ASSIGNMENT :: The lines to return are those below that contain the word "will".

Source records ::
►

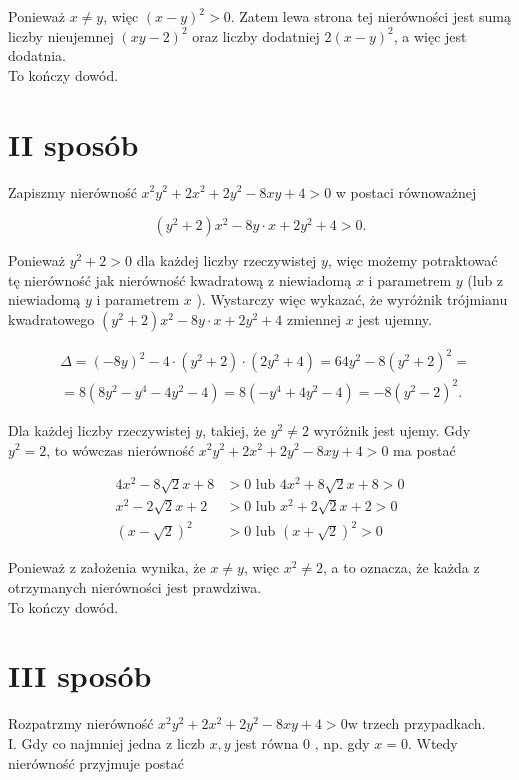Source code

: \documentclass[10pt]{article}
\begin{document}
Ponieważ $x \neq y$, więc $(x-y)^{2}>0$. Zatem lewa strona tej nierówności jest sumą liczby nieujemnej $(x y-2)^{2}$ oraz liczby dodatniej $2(x-y)^{2}$, a więc jest dodatnia.\\
To kończy dowód.

\section*{II sposób}
Zapiszmy nierówność $x^{2} y^{2}+2 x^{2}+2 y^{2}-8 x y+4>0$ w postaci równoważnej

$$
\left(y^{2}+2\right) x^{2}-8 y \cdot x+2 y^{2}+4>0 .
$$

Ponieważ $y^{2}+2>0$ dla każdej liczby rzeczywistej $y$, więc możemy potraktować tę nierówność jak nierówność kwadratową z niewiadomą $x$ i parametrem $y$ (lub z niewiadomą $y$ i parametrem $x$ ). Wystarczy więc wykazać, że wyróżnik trójmianu kwadratowego $\left(y^{2}+2\right) x^{2}-8 y \cdot x+2 y^{2}+4$ zmiennej $x$ jest ujemny.

$$
\begin{aligned}
& \Delta=(-8 y)^{2}-4 \cdot\left(y^{2}+2\right) \cdot\left(2 y^{2}+4\right)=64 y^{2}-8\left(y^{2}+2\right)^{2}= \\
& =8\left(8 y^{2}-y^{4}-4 y^{2}-4\right)=8\left(-y^{4}+4 y^{2}-4\right)=-8\left(y^{2}-2\right)^{2} .
\end{aligned}
$$

Dla każdej liczby rzeczywistej $y$, takiej, że $y^{2} \neq 2$ wyróżnik jest ujemy. Gdy $y^{2}=2$, to wówczas nierówność $x^{2} y^{2}+2 x^{2}+2 y^{2}-8 x y+4>0$ ma postać

$$
\begin{aligned}
4 x^{2}-8 \sqrt{2} x+8 & >0 \text { lub } 4 x^{2}+8 \sqrt{2} x+8>0 \\
x^{2}-2 \sqrt{2} x+2 & >0 \text { lub } x^{2}+2 \sqrt{2} x+2>0 \\
(x-\sqrt{2})^{2} & >0 \text { lub }(x+\sqrt{2})^{2}>0
\end{aligned}
$$

Ponieważ z założenia wynika, że $x \neq y$, więc $x^{2} \neq 2$, a to oznacza, że każda z otrzymanych nierówności jest prawdziwa.\\
To kończy dowód.

\section*{III sposób}
Rozpatrzmy nierówność $x^{2} y^{2}+2 x^{2}+2 y^{2}-8 x y+4>0 \mathrm{w}$ trzech przypadkach.\\
I. Gdy co najmniej jedna z liczb $x, y$ jest równa 0 , np. gdy $x=0$. Wtedy nierówność przyjmuje postać
\end{document}
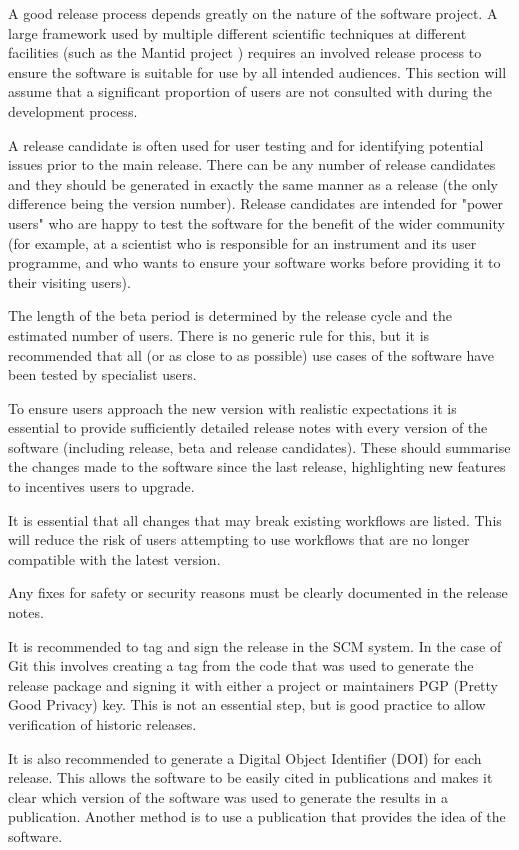 \documentclass[jnr]{iosart2x}
\begin{document}
\begin{itemzie}
A good release process depends greatly on the nature of the software project.
A large framework used by multiple different scientific techniques at different facilities (such as the Mantid project \cite{Manitd}) requires an involved release process to ensure the software is suitable for use by all intended audiences.
This section will assume that a significant proportion of users are not consulted with during the development process.

A release candidate is often used for user testing and for identifying potential issues prior to the main release.
There can be any number of release candidates and they should be generated in exactly the same manner as a release (the only difference being the version number).
Release candidates are intended for "power users" who are happy to test the software for the benefit of the wider community (for example, at a scientist who is responsible for an instrument and its user programme, and who wants to ensure your software works before providing it to their visiting users).

The length of the beta period is determined by the release cycle and the estimated number of users.
There is no generic rule for this, but it is recommended that all (or as close to as possible) use cases of the software have been tested by specialist users.

To ensure users approach the new version with realistic expectations it is essential to provide sufficiently detailed release notes with every version of the software (including release, beta and release candidates).
These should summarise the changes made to the software since the last release, highlighting new features to incentives users to upgrade.

It is essential that all changes that may break existing workflows are listed.
This will reduce the risk of users attempting to use workflows that are no longer compatible with the latest version.

Any fixes for safety or security reasons must be clearly documented in the release notes.

It is recommended to tag and sign the release in the SCM system. In the case of Git this involves creating a tag from the code that was used to generate the release package and signing it with either a project or maintainers PGP (Pretty Good Privacy) key.
This is not an essential step, but is good practice to allow verification of historic releases.

It is also recommended to generate a Digital Object Identifier (DOI) for each release.
This allows the software to be easily cited in publications and makes it clear which version of the software was used to generate the results in a publication.
Another method is to use a publication that provides the idea of the software.


\end{itemzie}
\end{document}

◄

TASK OUTPUT ::
This section will assume that a significant proportion of users are not consulted with during the development process.
This will reduce the risk of users attempting to use workflows that are no longer compatible with the latest version.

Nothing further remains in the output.